Our journey began back in the 7.x series where we noticed that doing ad-hoc aggregations on raw transaction data put Elasticsearch® under a lot of pressure in large-scale environments. Since then, we’ve begun to pre-aggregate the transactions into transaction metrics during ingestion. This has helped to keep the performance of the UI relatively stable. Regardless of how busy the monitored application is and how many transaction events it is creating, we’re just querying pre-aggregated metrics that are stored at a constant rate. We’ve enabled the metrics-powered UI by default in 7.15.
However, when showing an inventory of a large number of services over large time ranges, the number of metric data points that need to be aggregated can still be large enough to cause performance issues. We also create a time series for each distinct set of dimensions. The dimensions include metadata, such as the transaction name and the host name. Our documentation includes a full list of all available dimensions. If there’s a very high number of unique transaction names, which could be a result of improper instrumentation (see docs for more details), this will create a lot of individual time series that will need to be aggregated when requesting a summary of the service’s overall performance. Global labels that are added to the APM Agent configuration are also added as dimensions to these metrics, and therefore they can also impact the number of time series. Refer to the FAQs section below for more details.
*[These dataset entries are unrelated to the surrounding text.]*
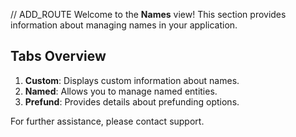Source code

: // ADD_ROUTE
Welcome to the **Names** view! This section provides information about managing names in your application.

## Tabs Overview

1. **Custom**: Displays custom information about names.
2. **Named**: Allows you to manage named entities.
3. **Prefund**: Provides details about prefunding options.

For further assistance, please contact support.
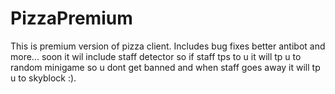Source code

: # PizzaPremium
This is premium version of pizza client.
Includes bug fixes better antibot and more... soon it wil include staff detector so if staff tps to u it will tp u to random minigame so u dont get banned and when staff goes away it will tp u to skyblock :).
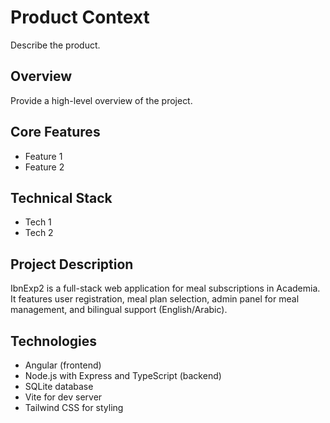 # Product Context

Describe the product.

## Overview

Provide a high-level overview of the project.

## Core Features

- Feature 1
- Feature 2

## Technical Stack

- Tech 1
- Tech 2

## Project Description

IbnExp2 is a full-stack web application for meal subscriptions in Academia. It features user registration, meal plan selection, admin panel for meal management, and bilingual support (English/Arabic).



## Technologies

- Angular (frontend)
- Node.js with Express and TypeScript (backend)
- SQLite database
- Vite for dev server
- Tailwind CSS for styling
Within the 8.7 and 8.8 releases, we’ve addressed these challenges with the following architectural enhancements that aim to reduce the number of documents Elasticsearch needs to search and aggregate on-the-fly, resulting in faster response times:
- Pre-aggregation of transaction metrics into service metrics. Instead of aggregating all distinct time series that are created for each individual transaction name on-the-fly for every user request, we’re already pre-aggregating a summary time series for each service during data ingestion. Depending on how many unique transaction names the services have, this reduces the number of documents Elasticsearch needs to look up and aggregate by a factor of typically 10–100. This is particularly useful for the service inventory and the service overview pages.
- Pre-aggregation of all metrics into different levels of granularity. The APM UI chooses the most appropriate level of granularity, depending on the selected time range. In addition to the metrics that are stored at a 1-minute granularity, we’re also summarizing and storing metrics at a 10-minute and 60-minute granularity level. For example, when looking at a 7-day period, the 60-minute data stream is queried instead of the 1-minute one, resulting in 60x fewer documents for Elasticsearch to examine. This makes sure that all graphs are rendered quickly, even when looking at larger time ranges.
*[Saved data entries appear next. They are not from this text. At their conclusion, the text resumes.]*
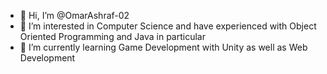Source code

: - 👋 Hi, I’m @OmarAshraf-02
- 👀 I’m interested in Computer Science and have experienced with Object Oriented Programming and Java in particular
- 🌱 I’m currently learning Game Development with Unity as well as Web Development

<!---
OmarAshraf-02/OmarAshraf-02 is a ✨ special ✨ repository because its `README.md` (this file) appears on your GitHub profile.
You can click the Preview link to take a look at your changes.
--->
- Safeguards on the number of unique transactions per service for which we are aggregating metrics. Our agents are designed to keep the cardinality of the transaction name low. But in the wild, we’ve seen some services that have a huge amount of unique transaction names. This used to cause performance problems in the UI because APM Server would create many time series that the UI needed to aggregate at query time. In order to protect APM Server from running out of memory when aggregating a large number of time series for each unique transaction name, metrics were published without aggregating when limits for the number of time series were reached. This resulted in a lot of individual metric documents that needed to be aggregated at query time. To address the problem, we’ve introduced a system where we aggregate metrics in a dedicated overflow bucket for each service when limits are reached. Refer to our documentation for more details.
The exact factor of the document count reduction depends on various conditions. But to get a feeling for a typical scenario, if your services, on average, have 10 instances, no instance-specific global labels, 100 unique transaction names each, and you’re looking at time ranges that can leverage the 60m granularity, you’d see a reduction of documents that Elasticsearch needs to aggregate by a factor of 180,000 (10 instances x 100 transaction names x 60m x 3 because we’re also collapsing the event.outcome dimension). While the response times of Elasticsearch aggregations isn’t exactly scaling linearly with the number of documents, there is a strong correlation.